Social conservatives criticize contender
WASHINGTON» An intensifying debate over Judge Brett Kavanaugh, a frontrunner in President Donald Trump’s search for a Supreme Court nominee, gripped Republicans Tuesday, with conservative critics highlighting past rulings and his links to GOP leaders while his allies — including inside the White House — forcefully defended him.
The sparring over Kavanaugh, one of four federal appeals court judges who met with the president Monday, underscored the challenges facing Trump as he races to pick a successor to retiring Justice Anthony Kennedy by his own July 9 deadline. Even as Trump mulls a shortlist that has been carefully cultivated by influential Republican lawyers, frictions in the conservative legal community and on Capitol Hill threaten to disrupt the search.
The political moment for Trump remained fragile as a president devoted to his base weighed what a Kavanaugh selection could mean for him, unfolding amid a flurry of op-eds and phone calls praising the 53year-old judge as well as a clamor from those who see him as out of step on health care and abortion, or too tied to George W. Bush’s White House.
“You hear the rumbling because if you’ve been part of the establishment for a long time, you’re suspect,” veteran conservative organizer Richard Viguerie said in an interview. “Kavanaugh carries that baggage.”
“Movement conservatives fume at Trump SCOTUS favorite,” blared a headline Tuesday in The Daily Caller, a conservative website, atop an article featuring right-wing activists with sharp words for Kavanaugh.

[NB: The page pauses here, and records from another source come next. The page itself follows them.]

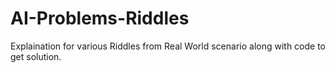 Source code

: #  AI-Problems-Riddles
Explaination for various Riddles from Real World scenario along with code to get solution.
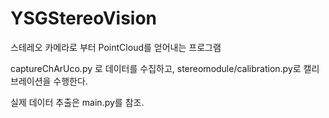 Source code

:# YSGStereoVision

스테레오 카메라로 부터 PointCloud를 얻어내는 프로그램

captureChArUco.py 로 데이터를 수집하고, stereomodule/calibration.py로 캘리브레이션을 수행한다.

실제 데이터 추출은 main.py를 참조.
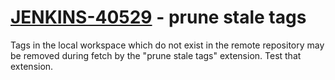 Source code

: # [JENKINS-40529](https://issues.jenkins-ci.org/browse/JENKINS-40529) - prune stale tags

Tags in the local workspace which do not exist in the remote repository may be removed
during fetch by the "prune stale tags" extension.  Test that extension.
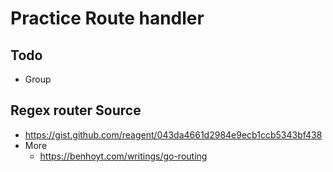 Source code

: # Practice Route handler

## Todo
* Group

## Regex router Source
* https://gist.github.com/reagent/043da4661d2984e9ecb1ccb5343bf438
* More
    * https://benhoyt.com/writings/go-routing
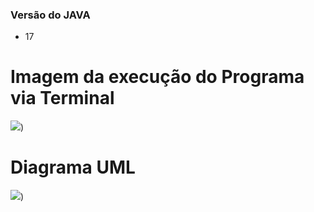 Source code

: ### Versão do JAVA

- 17

# Imagem da execução do Programa via Terminal 

![](https://github.com/user-attachments/assets/246da8e9-960d-4b1c-ab24-5fb0b7a0257c))

# Diagrama UML

![](https://github.com/user-attachments/assets/f0d23d79-94cb-4b7b-b38e-51f8f5e8ad64))
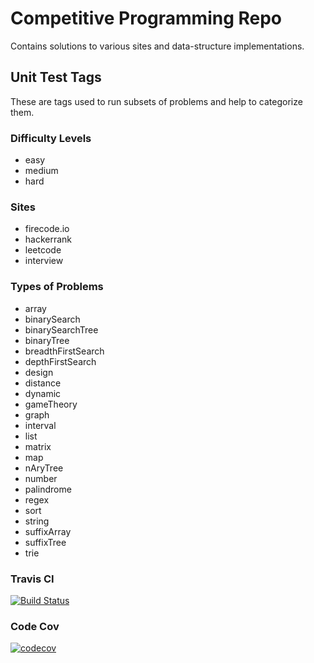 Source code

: # Competitive Programming Repo

Contains solutions to various sites and data-structure implementations.

## Unit Test Tags
These are tags used to run subsets of problems and help to categorize them.

### Difficulty Levels
- easy
- medium
- hard

### Sites
- firecode.io
- hackerrank
- leetcode
- interview

### Types of Problems
- array
- binarySearch
- binarySearchTree
- binaryTree
- breadthFirstSearch
- depthFirstSearch
- design
- distance
- dynamic
- gameTheory
- graph
- interval
- list
- matrix
- map
- nAryTree
- number
- palindrome
- regex
- sort
- string
- suffixArray
- suffixTree
- trie

### Travis CI
[![Build Status](https://travis-ci.org/tmosest/CompetitiveProgramming.svg?branch=develop)](https://travis-ci.org/tmosest/CompetitiveProgramming)
### Code Cov
[![codecov](https://codecov.io/gh/tmosest/CompetitiveProgramming/branch/develop/graph/badge.svg)](https://codecov.io/gh/tmosest/CompetitiveProgramming)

Trump advisers said Tuesday that the president was aware of the squabbling and closely monitoring news coverage of his interviews, but they cautioned that he has not been swayed by a particular voice.
Trump has also spoken by phone with Sen. Rand Paul, R-Ky., this week, according to three people briefed on the call who were not authorized to discuss it publicly. Paul and his advisers had quietly conveyed their concerns about Kavanaugh to the White House in recent days, citing his decisions on health care. Since Republicans hold a narrow 51-seat majority in the Senate, losing just one GOP vote could jeopardize a nominee.
MSNBC’s Nicolle Wallace, a former Bush adviser, noted on her afternoon program Tuesday that former Bush officials were being careful to not be too effusive about Kavanaugh, or else risk hurting their former colleague’s chances.
“This is the whisper campaign that’s out there trying to destroy Kavanaugh and it could be legit,” radio-show host Rush Limbaugh told his listeners Monday.
Kavanaugh, 53, has a long history in Washington, having helped investigate President Bill Clinton as part of independent counsel Kenneth Starr’s team and then serving as a close aide to Bush before joining the U.S. Court of Appeals for the District of Columbia Circuit in 2006.
Kavanaugh’s critics have pointed to a recent case involving a pregnant immigrant teenager in federal custody as reason to doubt his conservatism on the abortion front.
He voted against the teenager, who was seeking immediate access to abortion services, and noted the government’s “permissible interest” in “favoring fetal life,” but he did not go as far as another District Circuit judge, Karen Henderson, who said the undocumented teen had no constitutional right to an elective abortion.
Shannen Coffin, former deputy assistant attorney general during the Bush administration, said, “It’s a bit baffling to me that conservatives would find reason for alarm in that case when he was a dissenting judge ... He’s bound by Supreme Court precedent.”
Separately, in a 2011 challenge to Obama’s healthcare law, Kavanaugh dissented from a District Circuit decision upholding Obamacare, but he did so for technical and jurisdictional reasons instead of declaring the law unconstitutional, as ideological purists would have preferred.
The White House said the president spoke to three potential Supreme Court nominees Tuesday but did not disclose their names.